Mijn bezorgdheid gaat naar de hygiëne en kwaliteit van het proces, hoewel ik het er inhoudelijk niet mee eens ben, maar dat doet er niet toe. Op een zeker moment moet je gewoon meegaan in een proces en hopen dat het zo goed mogelijk verloopt. Wat ik nu hoor, wijst op het tegendeel. Dat is alles wat ik heb willen zeggen. Ik wil zeker niet dat u uw tijd verliest door te antwoorden op mijn vragen.
Minister Homans heeft het woord.
Mevrouw Pira, vooreerst mijn excuses dat ik u verward heb met een collega die hier normaal altijd trouw aanwezig is, maar vandaag niet. Mijn excuses daarvoor, dat was niet de bedoeling.

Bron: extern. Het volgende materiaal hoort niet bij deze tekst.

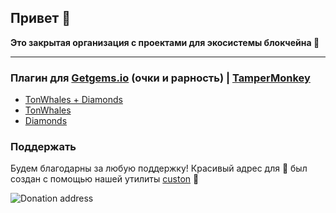 ## Привет 👋 

**Это закрытая организация с проектами для экосистемы блокчейна 💎**

--------------
### Плагин для [Getgems.io](https://getgems.io/) (очки и рарность) | [TamperMonkey](https://chrome.google.com/webstore/detail/tampermonkey/dhdgffkkebhmkfjojejmpbldmpobfkfo)

- [TonWhales + Diamonds](https://gist.github.com/Yablonev/89dc8a742ab026c9c932e0033f2d5cc6)
- [TonWhales](https://gist.github.com/Yablonev/4d59361b2efeb0c34146ac3ae184b319)
- [Diamonds](https://gist.github.com/Yablonev/b1a62e121c7e39829129fa732a3a2a98)

### Поддержать
Будем благодарны за любую поддержку! Красивый адрес для 💎 был создан с помощью нашей утилиты [custon](https://github.com/TON-NFT/custon) 🧶

![Donation address](https://img.shields.io/badge/Donate-EQB2yw0hcNzI__lLRGM__I6VW7LPY7S1qA0E50pLaFzRpn--TON-informational?style=flat&logo=data.ai&labelColor=303d50&logoColor=white&color=475a75)
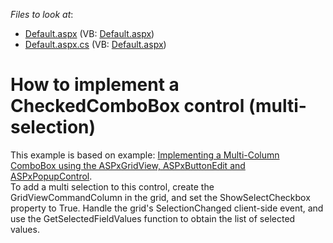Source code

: <!-- default file list -->
*Files to look at*:

* [Default.aspx](./CS/Default.aspx) (VB: [Default.aspx](./VB/Default.aspx))
* [Default.aspx.cs](./CS/Default.aspx.cs) (VB: [Default.aspx](./VB/Default.aspx))
<!-- default file list end -->
# How to implement a CheckedComboBox control (multi-selection)


<p>This example is based on example: <a href="https://www.devexpress.com/Support/Center/p/E76">Implementing a Multi-Column ComboBox using the ASPxGridView, ASPxButtonEdit and ASPxPopupControl</a>.<br />
To add a multi selection to this control, create the GridViewCommandColumn in the grid, and set the ShowSelectCheckbox property to True. Handle the grid's SelectionChanged client-side event, and use the GetSelectedFieldValues function to obtain the list of selected values.</p>

<br/>


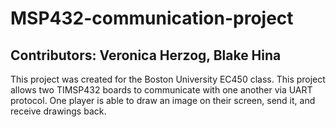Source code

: # MSP432-communication-project
## Contributors: Veronica Herzog, Blake Hina
This project was created for the Boston University EC450 class. This project allows two TIMSP432 boards to communicate with one another via UART protocol. One player is able to draw an image on their screen, send it, and receive drawings back.
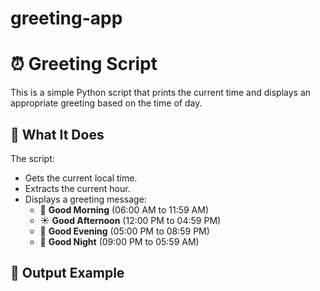 # greeting-app
# ⏰ Greeting Script

This is a simple Python script that prints the current time and displays an appropriate greeting based on the time of day.

## 🧠 What It Does

The script:
- Gets the current local time.
- Extracts the current hour.
- Displays a greeting message:
  - 🌅 **Good Morning** (06:00 AM to 11:59 AM)
  - ☀️ **Good Afternoon** (12:00 PM to 04:59 PM)
  - 🌇 **Good Evening** (05:00 PM to 08:59 PM)
  - 🌙 **Good Night** (09:00 PM to 05:59 AM)

## 🧾 Output Example

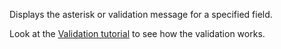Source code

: Displays the asterisk or validation message for a specified field.

Look at the [Validation tutorial](/docs/tutorials/basics-validation) to see how the validation works.
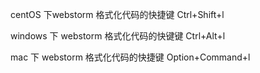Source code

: centOS 下webstorm 格式化代码的快捷键 Ctrl+Shift+l 



windows 下 webstorm 格式化代码的快键键 Ctrl+Alt+l



mac 下 webstorm 格式化代码的快捷键 Option+Command+l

Ik wilde alleen maar aantonen dat die vraag om de haverklap wordt gesteld en dat we natuurlijk wel bezig zijn met een grondige hervorming. U hebt gezegd: u wil een hervorming. Neen, we zullen die ook doen, dat staat heel duidelijk in het Vlaams regeerakkoord. Maar we willen dat wel heel voorzichtig aanpakken. Ik heb alle fasen al uitgelegd. Ik ga niet in herhaling vallen.
Ik hoop dat u mij hierin vertrouwt, ondanks alle berichtgeving die u blijkbaar hebt, dat we dat willen doen in overleg met alle betrokkenen. Ik heb wel degelijk overleg met verschillende gedeputeerden. Kan ik nu met de hand op het hart zeggen dat ik elke gedeputeerde van Vlaanderen al persoonlijk heb ontmoet? Neen, wellicht niet, maar wel heel veel. Vooral met het bureau van de VVP, wat toch het representatief orgaan van de provincies is, heb ikzelf contact, alsook mijn kabinet, zeker de persoon aan mijn rechterzijde, soms meer dan hem lief is, wat betreft tijdsbesteding en niet alsof hij dat zo graag heeft. Hij steekt er ontzettend veel tijd in om constant te overleggen met de VVP, zowel fysiek als telefonisch of per mail.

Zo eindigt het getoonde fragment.